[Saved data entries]
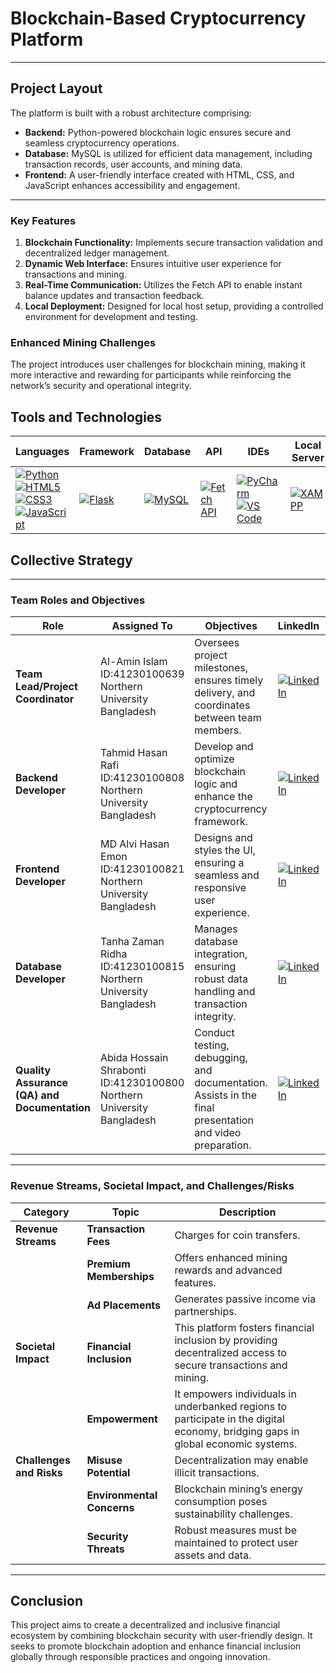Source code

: # Blockchain-Based Cryptocurrency Platform
------
## Project Layout

The platform is built with a robust architecture comprising:

- **Backend:** Python-powered blockchain logic ensures secure and seamless cryptocurrency operations.
- **Database:** MySQL is utilized for efficient data management, including transaction records, user accounts, and mining data.
- **Frontend:** A user-friendly interface created with HTML, CSS, and JavaScript enhances accessibility and engagement.
-------

### Key Features

1. **Blockchain Functionality:** Implements secure transaction validation and decentralized ledger management.
2. **Dynamic Web Interface:** Ensures intuitive user experience for transactions and mining.
3. **Real-Time Communication:** Utilizes the Fetch API to enable instant balance updates and transaction feedback.
4. **Local Deployment:** Designed for local host setup, providing a controlled environment for development and testing.

### Enhanced Mining Challenges

The project introduces user challenges for blockchain mining, making it more interactive and rewarding for participants while reinforcing the network’s security and operational integrity.

## Tools and Technologies

<table style="width: 100%; border-collapse: collapse;">
  <thead>
    <tr>
      <th>Languages</th>
      <th>Framework</th>
      <th>Database</th>
      <th>API</th>
      <th>IDEs</th>
      <th>Local Server</th>
      <th>UI/UX</th>
      <th>Testing OS</th>
    </tr>
  </thead>
  <tbody>
    <tr>
      <td>
        <a href="https://www.python.org/">
          <img src="https://img.shields.io/badge/python-3776AB?style=for-the-badge&logo=python&logoColor=white" alt="Python">
        </a>
        <a href="https://developer.mozilla.org/en-US/docs/Web/HTML">
          <img src="https://img.shields.io/badge/html5-E34F26?style=for-the-badge&logo=html5&logoColor=white" alt="HTML5">
        </a>
        <a href="https://developer.mozilla.org/en-US/docs/Web/CSS">
          <img src="https://img.shields.io/badge/css3-1572B6?style=for-the-badge&logo=css3&logoColor=white" alt="CSS3">
        </a>
        <a href="https://developer.mozilla.org/en-US/docs/Web/JavaScript">
          <img src="https://img.shields.io/badge/javascript-F7DF1E?style=for-the-badge&logo=javascript&logoColor=black" alt="JavaScript">
        </a>
      </td>
      <td>
        <a href="https://flask.palletsprojects.com/">
          <img src="https://img.shields.io/badge/flask-000000?style=for-the-badge&logo=flask&logoColor=white" alt="Flask">
        </a>
      </td>
      <td>
        <a href="https://www.mysql.com/">
          <img src="https://img.shields.io/badge/mysql-4479A1?style=for-the-badge&logo=mysql&logoColor=white" alt="MySQL">
        </a>
      </td>
      <td>
        <a href="https://developer.mozilla.org/en-US/docs/Web/API/Fetch_API">
          <img src="https://img.shields.io/badge/fetch--api-323330?style=for-the-badge&logo=javascript&logoColor=F7DF1E" alt="Fetch API">
        </a>
      </td>
      <td>
        <a href="https://www.jetbrains.com/pycharm/">
          <img src="https://img.shields.io/badge/pycharm-000000?style=for-the-badge&logo=pycharm&logoColor=white" alt="PyCharm">
        </a>
        <a href="https://code.visualstudio.com/">
          <img src="https://img.shields.io/badge/VS_Code-007ACC?style=for-the-badge&logo=visual-studio-code&logoColor=white" alt="VS Code">
        </a>
      </td>
      <td>
        <a href="https://www.apachefriends.org/">
          <img src="https://img.shields.io/badge/xampp-FB7A24?style=for-the-badge&logo=xampp&logoColor=white" alt="XAMPP">
        </a>
             </td>
      <td>
        <a href="https://www.figma.com/">
          <img src="https://img.shields.io/badge/figma-F24E1E?style=for-the-badge&logo=figma&logoColor=white" alt="Figma">
        </a>
      </td>
      <td>
        <a href="https://www.microsoft.com/en-us/windows/windows-11">
          <img src="https://img.shields.io/badge/windows_11-0078D6?style=for-the-badge&logo=windows&logoColor=white" alt="Windows 11">
        </a>
      </td>
    </tr>
  </tbody>
</table>

## Collective Strategy

---

### Team Roles and Objectives

| **Role**                                | **Assigned To**                                   | **Objectives**                                                                                                                                           | **LinkedIn**                                                                                                                                              | **Image**                                                                                                                                               |
|-----------------------------------------|--------------------------------------------------|----------------------------------------------------------------------------------------------------------------------------------------------------------|----------------------------------------------------------------------------------------------------------------------------------------------------------|---------------------------------------------------------------------------------------------------------------------------------------------------------|
| **Team Lead/Project Coordinator**       | Al-Amin Islam ID:41230100639  Northern University Bangladesh                   | Oversees project milestones, ensures timely delivery, and coordinates between team members.                                                              | [![LinkedIn](https://img.shields.io/badge/linkedin-0A66C2?style=for-the-badge&logo=linkedin&logoColor=white)](https://www.linkedin.com/in/al-aminislam)                     | ![workflow](https://github.com/user-attachments/assets/ac4ac758-9c35-49bb-b5f9-bb5d21037c88)                                                           |
| **Backend Developer**                   | Tahmid Hasan Rafi ID:41230100808  Northern University Bangladesh                  | Develop and optimize blockchain logic and enhance the cryptocurrency framework.                                                                          | [![LinkedIn](https://img.shields.io/badge/linkedin-0A66C2?style=for-the-badge&logo=linkedin&logoColor=white)](https://www.linkedin.com/)                     | ![Backend](https://github.com/user-attachments/assets/4e95bebf-633f-46b1-82bd-acfcb423a03f)                                                            |
| **Frontend Developer**                  | MD Alvi Hasan Emon ID:41230100821  Northern University Bangladesh                  | Designs and styles the UI, ensuring a seamless and responsive user experience.                                                                          | [![LinkedIn](https://img.shields.io/badge/linkedin-0A66C2?style=for-the-badge&logo=linkedin&logoColor=white)](https://www.linkedin.com/in/alvi-hasan-emon)                     | ![UI](https://github.com/user-attachments/assets/59e52e35-6f72-44f3-a533-638b70497c12)                                                                |
| **Database Developer**                  | Tanha Zaman Ridha ID:41230100815  Northern University Bangladesh                        | Manages database integration, ensuring robust data handling and transaction integrity.                                                                  | [![LinkedIn](https://img.shields.io/badge/linkedin-0A66C2?style=for-the-badge&logo=linkedin&logoColor=white)](https://www.linkedin.com/)                     | ![database](https://github.com/user-attachments/assets/7c3e8c56-3cff-472e-9208-5f06b2afb546)                                                          |
| **Quality Assurance (QA) and Documentation** | Abida Hossain Shrabonti ID:41230100800  Northern University Bangladesh             | Conduct testing, debugging, and documentation. Assists in the final presentation and video preparation.                                                   | [![LinkedIn](https://img.shields.io/badge/linkedin-0A66C2?style=for-the-badge&logo=linkedin&logoColor=white)](https://www.linkedin.com/in/abida-shrabonti-010939323)                     | ![QA](https://github.com/user-attachments/assets/a74410cd-40eb-4cf9-8691-96aa7711ba15)                                                                  |

---

### Revenue Streams, Societal Impact, and Challenges/Risks

| **Category**              | **Topic**                | **Description**                                                                            |
|---------------------------|--------------------------|--------------------------------------------------------------------------------------------|
| **Revenue Streams**        | **Transaction Fees**      | Charges for coin transfers.                                                                |
|                           | **Premium Memberships**   | Offers enhanced mining rewards and advanced features.                                       |
|                           | **Ad Placements**         | Generates passive income via partnerships.                                                 |
| **Societal Impact**        | **Financial Inclusion**   | This platform fosters financial inclusion by providing decentralized access to secure transactions and mining. |
|                           | **Empowerment**           | It empowers individuals in underbanked regions to participate in the digital economy, bridging gaps in global economic systems. |
| **Challenges and Risks**   | **Misuse Potential**      | Decentralization may enable illicit transactions.                                           |
|                           | **Environmental Concerns**| Blockchain mining’s energy consumption poses sustainability challenges.                     |
|                           | **Security Threats**      | Robust measures must be maintained to protect user assets and data.                        |

---
## Conclusion

This project aims to create a decentralized and inclusive financial ecosystem by combining blockchain security with user-friendly design. It seeks to promote blockchain adoption and enhance financial inclusion globally through responsible practices and ongoing innovation.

## Task objective
Omit all pictures and repeat the rest of the records verbatim.

## The completed task
Source code

: # Blockchain-Based Cryptocurrency Platform
------
## Project Layout

The platform is built with a robust architecture comprising:

- **Backend:** Python-powered blockchain logic ensures secure and seamless cryptocurrency operations.
- **Database:** MySQL is utilized for efficient data management, including transaction records, user accounts, and mining data.
- **Frontend:** A user-friendly interface created with HTML, CSS, and JavaScript enhances accessibility and engagement.
-------

### Key Features

1. **Blockchain Functionality:** Implements secure transaction validation and decentralized ledger management.
2. **Dynamic Web Interface:** Ensures intuitive user experience for transactions and mining.
3. **Real-Time Communication:** Utilizes the Fetch API to enable instant balance updates and transaction feedback.
4. **Local Deployment:** Designed for local host setup, providing a controlled environment for development and testing.

### Enhanced Mining Challenges

The project introduces user challenges for blockchain mining, making it more interactive and rewarding for participants while reinforcing the network’s security and operational integrity.

## Tools and Technologies

<table style="width: 100%; border-collapse: collapse;">
  <thead>
    <tr>
      <th>Languages</th>
      <th>Framework</th>
      <th>Database</th>
      <th>API</th>
      <th>IDEs</th>
      <th>Local Server</th>
      <th>UI/UX</th>
      <th>Testing OS</th>
    </tr>
  </thead>
  <tbody>
    <tr>
      <td>
        <a href="https://www.python.org/">
          <img src="https://img.shields.io/badge/python-3776AB?style=for-the-badge&logo=python&logoColor=white" alt="Python">
        </a>
        <a href="https://developer.mozilla.org/en-US/docs/Web/HTML">
          <img src="https://img.shields.io/badge/html5-E34F26?style=for-the-badge&logo=html5&logoColor=white" alt="HTML5">
        </a>
        <a href="https://developer.mozilla.org/en-US/docs/Web/CSS">
          <img src="https://img.shields.io/badge/css3-1572B6?style=for-the-badge&logo=css3&logoColor=white" alt="CSS3">
        </a>
        <a href="https://developer.mozilla.org/en-US/docs/Web/JavaScript">
          <img src="https://img.shields.io/badge/javascript-F7DF1E?style=for-the-badge&logo=javascript&logoColor=black" alt="JavaScript">
        </a>
      </td>
      <td>
        <a href="https://flask.palletsprojects.com/">
          <img src="https://img.shields.io/badge/flask-000000?style=for-the-badge&logo=flask&logoColor=white" alt="Flask">
        </a>
      </td>
      <td>
        <a href="https://www.mysql.com/">
          <img src="https://img.shields.io/badge/mysql-4479A1?style=for-the-badge&logo=mysql&logoColor=white" alt="MySQL">
        </a>
      </td>
      <td>
        <a href="https://developer.mozilla.org/en-US/docs/Web/API/Fetch_API">
          <img src="https://img.shields.io/badge/fetch--api-323330?style=for-the-badge&logo=javascript&logoColor=F7DF1E" alt="Fetch API">
        </a>
      </td>
      <td>
        <a href="https://www.jetbrains.com/pycharm/">
          <img src="https://img.shields.io/badge/pycharm-000000?style=for-the-badge&logo=pycharm&logoColor=white" alt="PyCharm">
        </a>
        <a href="https://code.visualstudio.com/">
          <img src="https://img.shields.io/badge/VS_Code-007ACC?style=for-the-badge&logo=visual-studio-code&logoColor=white" alt="VS Code">
        </a>
      </td>
      <td>
        <a href="https://www.apachefriends.org/">
          <img src="https://img.shields.io/badge/xampp-FB7A24?style=for-the-badge&logo=xampp&logoColor=white" alt="XAMPP">
        </a>
             </td>
      <td>
        <a href="https://www.figma.com/">
          <img src="https://img.shields.io/badge/figma-F24E1E?style=for-the-badge&logo=figma&logoColor=white" alt="Figma">
        </a>
      </td>
      <td>
        <a href="https://www.microsoft.com/en-us/windows/windows-11">
          <img src="https://img.shields.io/badge/windows_11-0078D6?style=for-the-badge&logo=windows&logoColor=white" alt="Windows 11">
        </a>
      </td>
    </tr>
  </tbody>
</table>

## Collective Strategy

---

### Team Roles and Objectives

| **Role**                                | **Assigned To**                                   | **Objectives**                                                                                                                                           | **LinkedIn**                                                                                                                                              | **Image**                                                                                                                                               |
|-----------------------------------------|--------------------------------------------------|----------------------------------------------------------------------------------------------------------------------------------------------------------|----------------------------------------------------------------------------------------------------------------------------------------------------------|---------------------------------------------------------------------------------------------------------------------------------------------------------|
| **Team Lead/Project Coordinator**       | Al-Amin Islam ID:41230100639  Northern University Bangladesh                   | Oversees project milestones, ensures timely delivery, and coordinates between team members.                                                              | [![LinkedIn](https://img.shields.io/badge/linkedin-0A66C2?style=for-the-badge&logo=linkedin&logoColor=white)](https://www.linkedin.com/in/al-aminislam)                     | ![workflow](https://github.com/user-attachments/assets/ac4ac758-9c35-49bb-b5f9-bb5d21037c88)                                                           |
| **Backend Developer**                   | Tahmid Hasan Rafi ID:41230100808  Northern University Bangladesh                  | Develop and optimize blockchain logic and enhance the cryptocurrency framework.                                                                          | [![LinkedIn](https://img.shields.io/badge/linkedin-0A66C2?style=for-the-badge&logo=linkedin&logoColor=white)](https://www.linkedin.com/)                     | ![Backend](https://github.com/user-attachments/assets/4e95bebf-633f-46b1-82bd-acfcb423a03f)                                                            |
| **Frontend Developer**                  | MD Alvi Hasan Emon ID:41230100821  Northern University Bangladesh                  | Designs and styles the UI, ensuring a seamless and responsive user experience.                                                                          | [![LinkedIn](https://img.shields.io/badge/linkedin-0A66C2?style=for-the-badge&logo=linkedin&logoColor=white)](https://www.linkedin.com/in/alvi-hasan-emon)                     | ![UI](https://github.com/user-attachments/assets/59e52e35-6f72-44f3-a533-638b70497c12)                                                                |
| **Database Developer**                  | Tanha Zaman Ridha ID:41230100815  Northern University Bangladesh                        | Manages database integration, ensuring robust data handling and transaction integrity.                                                                  | [![LinkedIn](https://img.shields.io/badge/linkedin-0A66C2?style=for-the-badge&logo=linkedin&logoColor=white)](https://www.linkedin.com/)                     | ![database](https://github.com/user-attachments/assets/7c3e8c56-3cff-472e-9208-5f06b2afb546)                                                          |
| **Quality Assurance (QA) and Documentation** | Abida Hossain Shrabonti ID:41230100800  Northern University Bangladesh             | Conduct testing, debugging, and documentation. Assists in the final presentation and video preparation.                                                   | [![LinkedIn](https://img.shields.io/badge/linkedin-0A66C2?style=for-the-badge&logo=linkedin&logoColor=white)](https://www.linkedin.com/in/abida-shrabonti-010939323)                     | ![QA](https://github.com/user-attachments/assets/a74410cd-40eb-4cf9-8691-96aa7711ba15)                                                                  |

---

### Revenue Streams, Societal Impact, and Challenges/Risks

| **Category**              | **Topic**                | **Description**                                                                            |
|---------------------------|--------------------------|--------------------------------------------------------------------------------------------|
| **Revenue Streams**        | **Transaction Fees**      | Charges for coin transfers.                                                                |
|                           | **Premium Memberships**   | Offers enhanced mining rewards and advanced features.                                       |
|                           | **Ad Placements**         | Generates passive income via partnerships.                                                 |
| **Societal Impact**        | **Financial Inclusion**   | This platform fosters financial inclusion by providing decentralized access to secure transactions and mining. |
|                           | **Empowerment**           | It empowers individuals in underbanked regions to participate in the digital economy, bridging gaps in global economic systems. |
| **Challenges and Risks**   | **Misuse Potential**      | Decentralization may enable illicit transactions.                                           |
|                           | **Environmental Concerns**| Blockchain mining’s energy consumption poses sustainability challenges.                     |
|                           | **Security Threats**      | Robust measures must be maintained to protect user assets and data.                        |

---
## Conclusion

This project aims to create a decentralized and inclusive financial ecosystem by combining blockchain security with user-friendly design. It seeks to promote blockchain adoption and enhance financial inclusion globally through responsible practices and ongoing innovation.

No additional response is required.